Fabrice Midal

Portrait de Fabrice Midal

Fabrice Midal (né en 1967) est philosophe et éditeur chez Belfond, où il dirige la collection L'esprit d’ouverture.

Pendant ses études, il a été initié à la méditation par Francisco Varela, puis a étudié avec divers maîtres tibétains. En 2006, il a fondé l’École occidentale de méditation.

Fabrice Midal est profondément dans la lignée de Chögyam Trungpa en ce que comme lui il repense la transmission de la pratique de la méditation d'une manière qui réponde aux difficultés qui sont celles de notre société. L'ambition de l’École occidentale de méditation est la construction d'un bouddhisme d’Occident.

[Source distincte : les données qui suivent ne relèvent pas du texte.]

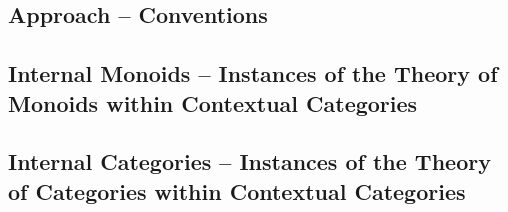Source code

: \documentclass[10pt,a4paper]{article}
\theoremstyle{remark}
\begin{document}
\subsection{Approach -- Conventions}


\subsection{Internal Monoids -- Instances of the Theory of Monoids within Contextual Categories}
\label{monoidsinstanceexample} 
 


\subsection{Internal Categories -- Instances of the Theory of Categories within Contextual Categories}
\label{categoriesinstanceexample}


% 


\end{document}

Le génie propre de Fabrice Midal est sa formidable capacité, dans ses enseignements, à tisser des liens entre le cœur de la tradition bouddhique et les joyaux de notre culture occidentale. Le sous-titre de l’École occidentale de méditation – Poésie, philosophie, présence – traduit bien cette proximité de fait entre le poète authentique, le penseur conséquent et le maître de méditation véritable. Car tous parlent, au-delà des époques et des aires culturelles, de notre humanité.

Lignée Chögyam Trungpa

Contributions dans

Quelques extraits

• La force, dire oui à la vie

La force naît quand nous apprenons à dire oui à la vie, à la laisser croître en nous plutôt que de nous auto-maltraiter par la plainte incessante. Elle n’est pas un préalable à l’engagement, mais une résultante de l’engagement.

page(s) 30
• Habiter pleinement la vie

En sanscrit, [la méditation] se nomme bhavana. Le terme est usité dans le langage de l'agriculture pour désigner le fait de « cultiver » la terre. Il désigne par extension la culture de l'esprit : c'est-à-dire libérer celui-ci de ses impuretés et de ce qui le trouble.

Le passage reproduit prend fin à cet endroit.